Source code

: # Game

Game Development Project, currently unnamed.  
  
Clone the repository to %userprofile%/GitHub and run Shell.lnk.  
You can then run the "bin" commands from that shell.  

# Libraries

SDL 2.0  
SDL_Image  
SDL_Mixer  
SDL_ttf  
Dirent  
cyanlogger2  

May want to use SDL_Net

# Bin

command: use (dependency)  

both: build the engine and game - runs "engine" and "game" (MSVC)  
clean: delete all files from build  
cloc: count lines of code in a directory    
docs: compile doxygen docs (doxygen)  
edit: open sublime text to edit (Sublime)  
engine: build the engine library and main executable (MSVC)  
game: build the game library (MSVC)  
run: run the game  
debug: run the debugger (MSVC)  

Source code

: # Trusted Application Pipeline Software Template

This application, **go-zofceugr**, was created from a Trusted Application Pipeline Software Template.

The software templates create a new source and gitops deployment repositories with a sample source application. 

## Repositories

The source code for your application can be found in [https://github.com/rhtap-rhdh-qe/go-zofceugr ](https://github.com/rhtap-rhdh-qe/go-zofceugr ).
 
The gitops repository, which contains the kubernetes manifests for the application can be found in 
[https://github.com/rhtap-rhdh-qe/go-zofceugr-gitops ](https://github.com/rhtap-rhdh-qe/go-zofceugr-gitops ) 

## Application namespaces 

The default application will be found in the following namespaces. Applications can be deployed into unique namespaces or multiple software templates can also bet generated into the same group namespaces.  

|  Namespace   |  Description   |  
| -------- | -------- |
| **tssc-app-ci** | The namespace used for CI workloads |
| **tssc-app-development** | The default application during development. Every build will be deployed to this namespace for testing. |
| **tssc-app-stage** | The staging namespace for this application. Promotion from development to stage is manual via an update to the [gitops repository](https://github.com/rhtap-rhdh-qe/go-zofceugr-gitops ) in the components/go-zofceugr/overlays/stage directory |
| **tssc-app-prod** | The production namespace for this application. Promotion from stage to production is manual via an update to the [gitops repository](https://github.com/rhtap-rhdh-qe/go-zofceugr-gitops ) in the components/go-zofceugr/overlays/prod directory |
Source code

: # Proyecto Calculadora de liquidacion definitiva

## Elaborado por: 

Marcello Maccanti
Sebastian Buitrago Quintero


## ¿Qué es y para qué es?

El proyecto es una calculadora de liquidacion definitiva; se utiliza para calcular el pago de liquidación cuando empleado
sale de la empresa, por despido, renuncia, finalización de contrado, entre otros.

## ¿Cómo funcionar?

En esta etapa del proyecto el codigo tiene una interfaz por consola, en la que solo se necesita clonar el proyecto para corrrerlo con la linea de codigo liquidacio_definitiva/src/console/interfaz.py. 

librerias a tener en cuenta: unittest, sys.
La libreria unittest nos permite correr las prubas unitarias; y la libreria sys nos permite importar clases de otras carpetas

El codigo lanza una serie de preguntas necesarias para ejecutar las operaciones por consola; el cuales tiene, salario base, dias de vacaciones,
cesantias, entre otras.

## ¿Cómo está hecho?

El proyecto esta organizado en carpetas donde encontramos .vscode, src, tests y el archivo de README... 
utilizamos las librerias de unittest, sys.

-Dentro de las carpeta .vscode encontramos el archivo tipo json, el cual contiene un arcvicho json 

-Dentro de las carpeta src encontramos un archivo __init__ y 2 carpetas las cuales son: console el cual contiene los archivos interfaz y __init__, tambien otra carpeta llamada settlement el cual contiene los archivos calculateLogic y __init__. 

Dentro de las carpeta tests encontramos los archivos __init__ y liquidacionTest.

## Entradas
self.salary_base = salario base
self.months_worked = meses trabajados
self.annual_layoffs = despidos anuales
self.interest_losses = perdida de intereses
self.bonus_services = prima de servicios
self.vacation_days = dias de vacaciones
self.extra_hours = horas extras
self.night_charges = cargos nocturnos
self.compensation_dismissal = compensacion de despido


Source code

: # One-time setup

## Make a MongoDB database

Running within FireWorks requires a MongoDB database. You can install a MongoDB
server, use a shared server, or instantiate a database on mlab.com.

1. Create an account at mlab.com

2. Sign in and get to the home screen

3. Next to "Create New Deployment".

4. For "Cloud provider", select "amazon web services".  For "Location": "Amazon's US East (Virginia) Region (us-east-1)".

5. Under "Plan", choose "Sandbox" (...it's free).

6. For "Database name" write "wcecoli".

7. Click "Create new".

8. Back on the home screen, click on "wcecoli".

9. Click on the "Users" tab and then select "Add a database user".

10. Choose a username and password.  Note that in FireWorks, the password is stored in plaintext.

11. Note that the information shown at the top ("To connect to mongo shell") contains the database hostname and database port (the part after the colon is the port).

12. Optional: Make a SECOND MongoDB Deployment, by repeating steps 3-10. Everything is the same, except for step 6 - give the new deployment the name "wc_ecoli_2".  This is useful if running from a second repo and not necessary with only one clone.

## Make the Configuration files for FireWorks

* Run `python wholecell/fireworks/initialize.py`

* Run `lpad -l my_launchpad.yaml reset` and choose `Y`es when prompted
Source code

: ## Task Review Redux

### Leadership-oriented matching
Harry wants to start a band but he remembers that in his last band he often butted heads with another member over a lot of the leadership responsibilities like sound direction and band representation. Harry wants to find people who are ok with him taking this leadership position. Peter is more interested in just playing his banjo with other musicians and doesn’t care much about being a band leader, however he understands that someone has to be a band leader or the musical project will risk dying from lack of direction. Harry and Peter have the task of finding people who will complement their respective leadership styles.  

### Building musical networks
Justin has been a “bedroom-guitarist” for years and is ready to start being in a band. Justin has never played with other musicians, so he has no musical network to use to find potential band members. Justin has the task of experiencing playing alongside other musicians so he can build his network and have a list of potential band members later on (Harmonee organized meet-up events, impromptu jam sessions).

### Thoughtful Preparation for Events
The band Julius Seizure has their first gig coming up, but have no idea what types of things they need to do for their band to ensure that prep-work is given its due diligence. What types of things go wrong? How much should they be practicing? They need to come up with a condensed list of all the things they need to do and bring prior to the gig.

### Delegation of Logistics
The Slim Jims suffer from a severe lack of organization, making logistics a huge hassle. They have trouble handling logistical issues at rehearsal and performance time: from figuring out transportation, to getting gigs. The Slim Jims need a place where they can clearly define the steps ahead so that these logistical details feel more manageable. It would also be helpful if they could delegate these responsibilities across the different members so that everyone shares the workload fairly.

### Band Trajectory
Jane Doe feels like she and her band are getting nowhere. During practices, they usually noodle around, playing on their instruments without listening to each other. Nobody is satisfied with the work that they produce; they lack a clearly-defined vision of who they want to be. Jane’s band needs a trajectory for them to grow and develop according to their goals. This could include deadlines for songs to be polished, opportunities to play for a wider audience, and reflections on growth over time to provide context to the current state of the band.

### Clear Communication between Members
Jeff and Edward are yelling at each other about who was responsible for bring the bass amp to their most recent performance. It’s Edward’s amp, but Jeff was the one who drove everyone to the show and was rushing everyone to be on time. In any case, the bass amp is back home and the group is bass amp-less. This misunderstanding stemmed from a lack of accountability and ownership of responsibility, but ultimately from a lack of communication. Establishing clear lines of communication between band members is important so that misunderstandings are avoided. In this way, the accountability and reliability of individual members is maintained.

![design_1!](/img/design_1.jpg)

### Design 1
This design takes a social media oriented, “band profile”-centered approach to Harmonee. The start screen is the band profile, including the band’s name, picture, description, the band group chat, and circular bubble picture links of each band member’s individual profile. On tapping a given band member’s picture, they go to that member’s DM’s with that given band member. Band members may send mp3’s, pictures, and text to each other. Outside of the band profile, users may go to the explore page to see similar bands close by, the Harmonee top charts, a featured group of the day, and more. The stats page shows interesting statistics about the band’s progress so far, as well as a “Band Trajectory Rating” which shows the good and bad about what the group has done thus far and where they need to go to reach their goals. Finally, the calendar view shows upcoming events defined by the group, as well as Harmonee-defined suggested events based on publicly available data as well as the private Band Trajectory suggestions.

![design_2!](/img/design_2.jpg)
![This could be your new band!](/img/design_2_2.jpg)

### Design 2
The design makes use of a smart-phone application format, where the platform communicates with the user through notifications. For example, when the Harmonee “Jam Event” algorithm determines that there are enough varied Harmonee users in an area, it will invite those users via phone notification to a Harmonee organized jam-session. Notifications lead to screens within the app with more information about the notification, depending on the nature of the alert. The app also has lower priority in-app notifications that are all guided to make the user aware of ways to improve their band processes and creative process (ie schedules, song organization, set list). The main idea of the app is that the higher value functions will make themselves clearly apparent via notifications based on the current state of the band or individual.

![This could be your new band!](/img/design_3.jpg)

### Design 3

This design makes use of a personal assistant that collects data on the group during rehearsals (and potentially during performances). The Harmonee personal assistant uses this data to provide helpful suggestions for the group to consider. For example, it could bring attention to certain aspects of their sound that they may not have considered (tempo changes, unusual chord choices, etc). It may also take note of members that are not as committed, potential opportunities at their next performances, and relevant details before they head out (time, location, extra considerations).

→ PROBLEM STATEMENT
Determine how many lines of the material hold the string "otras", and state that number by itself.

→ EXERCISE RESPONSE
2